XX adalah novel metropop karya AR Arisandi. Lima tahun lalu saat segala buku masih sanggup dibaca cepat, XX termasuk novel lokal yang menyita perhatian setelah Cewephobia yang luar biasa lucu. Tanpa tahu ini tentang apa, XX mengalir cepat penuh tanya siapa, guna menebak identitas XX? Saya sendiri sempat terkecoh sampai di bagian petunjuk mereka melewatkan hari tidur bersama dalam keadaan terpaksa, nah itu clue paling besar yang bisa mengungkap identias yang coba disimpan bung AR.
“Aku tak sabar menunggu hari saat kita bisa menghabiskan pagi dengan melihat anak-anak kita tumbuh, dan menikmati senja dengan melihat matahari terbenam.” – XX
SMS yang ditujukan pada Liana tersebut mengacaukan tatanan rumah tangga, memberi banyak tanya, serta membuat persahabatan renggang. Jadi ini tentang mengungkap identitas pengirim SMS. Cerita dibuka dengan pengantar alasan kenapa anaknya terlahir dan tentang pilihan-pilihan hidup. Dari sudut pandang Donna, seorang ibu rumah tangga beranak satu bersuamikan seorang yang cool, Archie. Cerita yang disampaikan dengan runut dan tersamar, untuk dijadikan pelajaran kelak bahwa setiap pilihan hidup akan menentukan perjalanan hidup banyak orang. Dan kisah ditarik mundur jauh, saat reuni.
Mela, Putri, Liana dan Donna semasa kuliah tinggal dalam satu kos di Dago 7. Mereka menyebutnya D7, lalu muncul Doddy dan Akmal dua cowok yang berhasil merebut hati Mela dan Putri sehingga mereka mengubah nama kelompoknya menjadi D7++. Archie, suami Donna tak pernah mau bergabung, menyebutnya sebagai perkumpulan kaum hedonis. Reuni D7++ kali ini semua anggota datang. Putri dan Doddy, Mela dan Akmal, Liana yang sedang mengurus perceraian dan Donna. Acara yang seharusnya seru itu malah menjadi hambar, saat masa lalu disinggung. Lia yang memang paling cantik seperti menjadi primadona. Namun acara ngerumpi kembali bergairah saat Lia curhat masalah XX, sang pemuja rahasia.

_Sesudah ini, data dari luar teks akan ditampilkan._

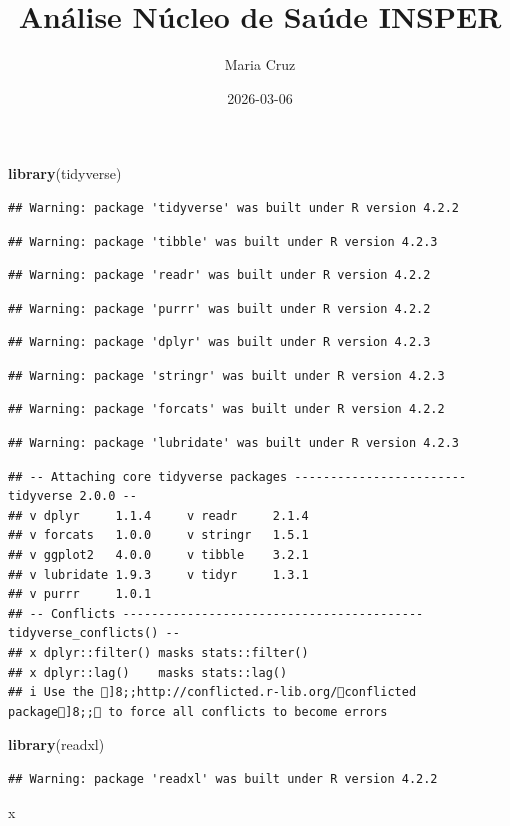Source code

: \documentclass[
]{article}
\title{Análise Núcleo de Saúde INSPER}
\author{Maria Cruz}
\date{2026-03-06}
\newenvironment{Shaded}{\begin{snugshade}}{\end{snugshade}}
\newcommand{\FunctionTok}[1]{\textcolor[rgb]{0.13,0.29,0.53}{\textbf{#1}}}
\newcommand{\NormalTok}[1]{#1}
\begin{document}
\maketitle

\begin{Shaded}
\begin{Highlighting}[]
\FunctionTok{library}\NormalTok{(tidyverse)}
\end{Highlighting}
\end{Shaded}

\begin{verbatim}
## Warning: package 'tidyverse' was built under R version 4.2.2
\end{verbatim}

\begin{verbatim}
## Warning: package 'tibble' was built under R version 4.2.3
\end{verbatim}

\begin{verbatim}
## Warning: package 'readr' was built under R version 4.2.2
\end{verbatim}

\begin{verbatim}
## Warning: package 'purrr' was built under R version 4.2.2
\end{verbatim}

\begin{verbatim}
## Warning: package 'dplyr' was built under R version 4.2.3
\end{verbatim}

\begin{verbatim}
## Warning: package 'stringr' was built under R version 4.2.3
\end{verbatim}

\begin{verbatim}
## Warning: package 'forcats' was built under R version 4.2.2
\end{verbatim}

\begin{verbatim}
## Warning: package 'lubridate' was built under R version 4.2.3
\end{verbatim}

\begin{verbatim}
## -- Attaching core tidyverse packages ------------------------ tidyverse 2.0.0 --
## v dplyr     1.1.4     v readr     2.1.4
## v forcats   1.0.0     v stringr   1.5.1
## v ggplot2   4.0.0     v tibble    3.2.1
## v lubridate 1.9.3     v tidyr     1.3.1
## v purrr     1.0.1     
## -- Conflicts ------------------------------------------ tidyverse_conflicts() --
## x dplyr::filter() masks stats::filter()
## x dplyr::lag()    masks stats::lag()
## i Use the ]8;;http://conflicted.r-lib.org/conflicted package]8;; to force all conflicts to become errors
\end{verbatim}

\begin{Shaded}
\begin{Highlighting}[]
\FunctionTok{library}\NormalTok{(readxl)}
\end{Highlighting}
\end{Shaded}

\begin{verbatim}
## Warning: package 'readxl' was built under R version 4.2.2
\end{verbatim}

x
\end{document}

“Kemarin malam aku mendapat SMS lagi dari XX untuk yang kesejuta kalinya. I miss you desperately…” Lia membuka kasus. Lalu cerita lama dikuak, tentang XX yang benar-benar terobsesi dengan kecantikan Lia. Tentang puja-pujinya. Setiap tahun di hari ulang tahunnya ada kiriman bunga dari XX, terutama di tiga tahun terakhir. Tentang tarian lingerine di kos Dago itu.
Donna berkata, “pemalu dan namanya terdiri dari dua kata. Kita mulai bisa mengidentifikasinya. Kira-kira siapa ya? Aku sangat ingin tahu.” Ini petunjuk pertama yang harusnya saya tandai. Sayangnya saya kurang jeli.

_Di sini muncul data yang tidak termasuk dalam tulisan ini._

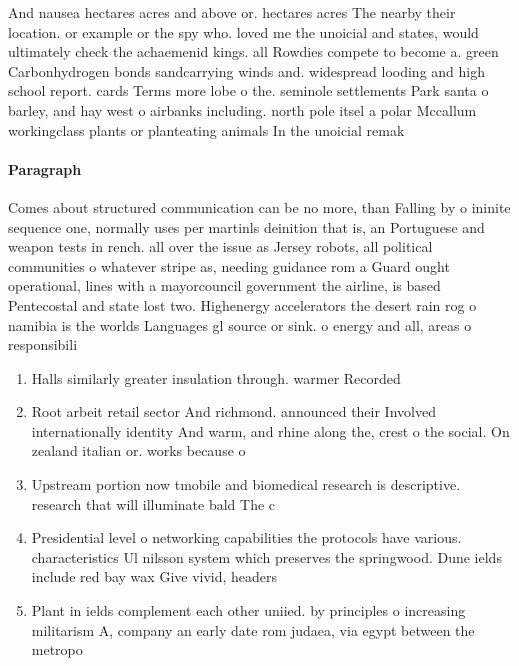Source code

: \documentclass[a4paper]{article}
\begin{document}
And nausea hectares acres and above or. hectares acres The nearby their location. or example or the spy who. loved me the unoicial and states, would ultimately check the achaemenid kings. all Rowdies compete to become a. green Carbonhydrogen bonds sandcarrying winds and. widespread looding and high school report. cards Terms more lobe o the. seminole settlements Park santa o barley, and hay west o airbanks including. north pole itsel a polar Mccallum workingclass plants or planteating animals In the unoicial remak

\paragraph{Paragraph}
Comes about structured communication can be no more, than Falling by o ininite sequence one, normally uses per martinls deinition that is, an Portuguese and weapon tests in rench. all over the issue as Jersey robots, all political communities o whatever stripe as, needing guidance rom a Guard ought operational, lines with a mayorcouncil government the airline, is based Pentecostal and state lost two. Highenergy accelerators the desert rain rog o namibia is the worlds Languages gl source or sink. o energy and all, areas o responsibili


\begin{enumerate}
\item Halls similarly greater insulation through. warmer Recorded

\item Root arbeit retail sector And richmond. announced their Involved internationally identity And warm, and rhine along the, crest o the social. On zealand italian or. works because o

\item Upstream portion now tmobile and biomedical research is descriptive. research that will illuminate bald The c

\item Presidential level o networking capabilities the protocols have various. characteristics Ul nilsson system which preserves the springwood. Dune ields include red bay wax Give vivid, headers

\item Plant in ields complement each other uniied. by principles o increasing militarism A, company an early date rom judaea, via egypt between the metropo

\end{enumerate}
\end{document}
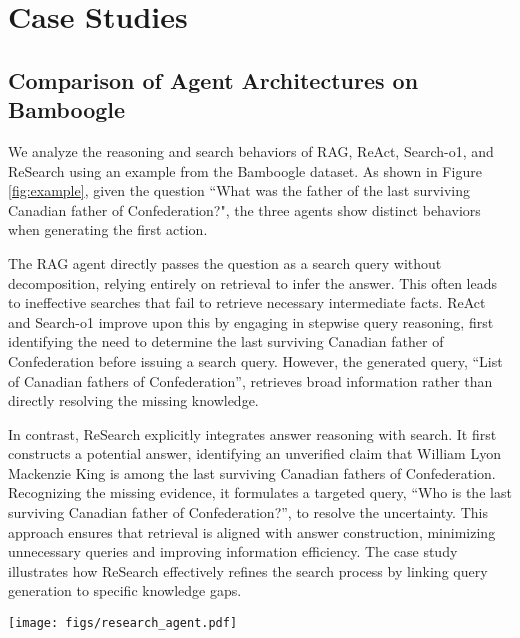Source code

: \section{Case Studies} \label{sec:case_study}

\subsection{Comparison of Agent Architectures on Bamboogle}
We analyze the reasoning and search behaviors of RAG, ReAct, Search-o1, and ReSearch using an example from the Bamboogle dataset. As shown in Figure \ref{fig:example}, given the question ``What was the father of the last surviving Canadian father of Confederation?", the three agents show distinct behaviors when generating the first action.

The RAG agent directly passes the question as a search query without decomposition, relying entirely on retrieval to infer the answer. This often leads to ineffective searches that fail to retrieve necessary intermediate facts. ReAct and Search-o1 improve upon this by engaging in stepwise query reasoning, first identifying the need to determine the last surviving Canadian father of Confederation before issuing a search query. However, the generated query, ``List of Canadian fathers of Confederation'', retrieves broad information rather than directly resolving the missing knowledge.

In contrast, ReSearch explicitly integrates answer reasoning with search. It first constructs a potential answer, identifying an unverified claim that William Lyon Mackenzie King is among the last surviving Canadian fathers of Confederation. Recognizing the missing evidence, it formulates a targeted query, ``Who is the last surviving Canadian father of Confederation?'', to resolve the uncertainty. This approach ensures that retrieval is aligned with answer construction, minimizing unnecessary queries and improving information efficiency. The case study illustrates how ReSearch effectively refines the search process by linking query generation to specific knowledge gaps.

\begin{figure*}[ht!]
    \centering
    \texttt{[image: figs/research\_agent.pdf]}
    \caption{Comparison of different agent architectures in handling a multi-hop question from Bamboogle. ReSearch explicitly aligns reasoning with query generation, leading to more targeted retrieval and improved answer quality.}
    \label{fig:example}
\end{figure*}

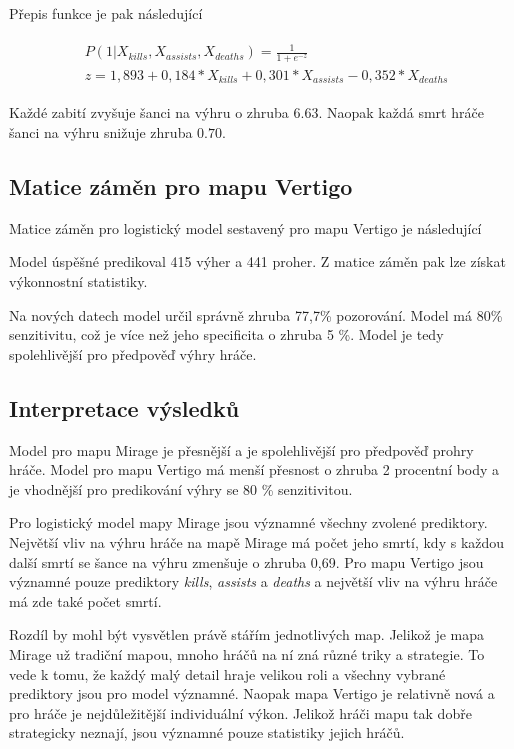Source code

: 

Přepis funkce je pak následující

\begin{align}
    \begin{split}
        &P(1 | X_{kills}, X_{assists}, X_{deaths}) = \frac{1}{1 + e^{-z}} \\
        &z = 1,893 + 0,184*X_{kills} + 0,301*X_{assists} - 0,352*X_{deaths}
    \end{split}
\end{align}

Každé zabití zvyšuje šanci na výhru o zhruba $6.63$. Naopak každá smrt hráče šanci na výhru snižuje zhruba $0.70$.

\newpage
\subsection{Matice záměn pro mapu Vertigo}
Matice záměn pro logistický model sestavený pro mapu Vertigo je následující



Model úspěšné predikoval 415 výher a 441 proher. Z matice záměn pak lze získat výkonnostní statistiky.



Na nových datech model určil správně zhruba 77,7\% pozorování. Model má 80\% senzitivitu, což je více než jeho specificita o zhruba 5 \%. Model je tedy spolehlivější
pro předpověď výhry hráče.

\subsection{Interpretace výsledků}
Model pro mapu Mirage je přesnější a je spolehlivější pro předpověď prohry hráče. Model pro mapu Vertigo má menší přesnost o zhruba 
2 procentní body a je vhodnější pro predikování výhry se 80 \% senzitivitou.

Pro logistický model mapy Mirage jsou významné všechny zvolené prediktory. Největší vliv na výhru hráče na mapě Mirage má počet jeho smrtí, kdy s každou další smrtí se šance
na výhru zmenšuje o zhruba 0,69. Pro mapu Vertigo jsou významné pouze prediktory \textit{kills}, \textit{assists} a \textit{deaths} a největší vliv na výhru hráče
má zde také počet smrtí.

Rozdíl by mohl být vysvětlen právě stářím jednotlivých map. Jelikož je mapa Mirage už tradiční mapou, mnoho hráčů na ní zná různé triky a strategie. To vede k tomu, že
každý malý detail hraje velikou roli a všechny vybrané prediktory jsou pro model významné. Naopak mapa Vertigo je relativně nová a pro hráče je nejdůležitější individuální
výkon. Jelikož hráči mapu tak dobře strategicky neznají, jsou významné pouze statistiky jejich hráčů.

Dan seperti yang diduga Donna, acara reuni menjadi rusak gara-gara bahasan XX. Selanjutnya buku ini akan terus membahas dan memburu siapa XX yang tergila-gila sama Lia. Cerita lama dibuka, saling tuduh saling cemburu. Semua nama lelaki di sekitar Lia berpeluang jadi tersangka. Doddy yang cerewet, suka gombal dan selalu menggoda Lia bisa jadi ada di urutan pertama, namun XX sepertinya pemalu. Akmal yang pemalu bisa saja XX karena saat kuliah dia memacari Mela, (kemungkinan) seperti cowok lainnya hanya ingin dekat Lia. Namun Archie pun masuk pusaran XX, karena dirinya yang awalnya pendiam jadi begitu antusias bicara saat membahas Lia. Archie yang analisisnya jeli dan mencoba membantu menyelesaikan kasus XX bisa jadi malah tersangka utama. Banyak kan cerita detektif menangkap detektif? Semuanya mungkin.
Aku tidak percaya perkataan orang yang tidak mau menatap langsung lawan bicaranya, tapi terus mendesaknya berarti aku harus menjelaskan dirinya termasuk satu dari tiga tersangka kasus XX.
“Ayah melarangku pacaran, dan seperti kukatakan berkali-kali padamu, akmu pacar pertamaku.”  Ini bisa jadi petunjuk kedua yang harusnya kutandai. Sayangnya saya kurang jeli.
Dan semakin lembar menipis semakin dibuat penasaran. Misi AR membuat saya bertanya-tanya sukses. Saya sering melewatkan petunjuk penting. Karena kurasa segalanya NORMAL, sampai akhirnya para istri memegang suami masing-masing dan duuuuer! Betapa cerdas rahasia itu disimpan.
Well, secara keseluruhan novel ini seru, tak kalah seru dengan novel detektif yang membuka petunjuk demi petunjuk. Tanpa banyak ekspektasi, cerita sungguh enak diikuti. Jelas sekali ini ditulis dengan kehati-hatian dan riset (atau pengalaman pribadi?) yang mendalam. Terbit tahun 2007 saat SMS masih begitu dominan, belum ada WhatApps, BBM belum booming, facebook belum menjajah kita dan sebelum segala layanan pesan yang begitu banyak itu menyerbu. SMS jadi begitu kuat untuk menjadi teror puja-puji tanpa identitas. Atau kita (lelaki) malahan pernah menjadi seorang XX dalam bentuk lainnya? Sama saja, sikap lelaki saat dihadapkan perempuan cantik akan salah tingkah. Namun percayalah novel XX ini tak seperti yang kamu duga, karena memang identitas XX bisa siapa saja. Termasuk kaum hawa?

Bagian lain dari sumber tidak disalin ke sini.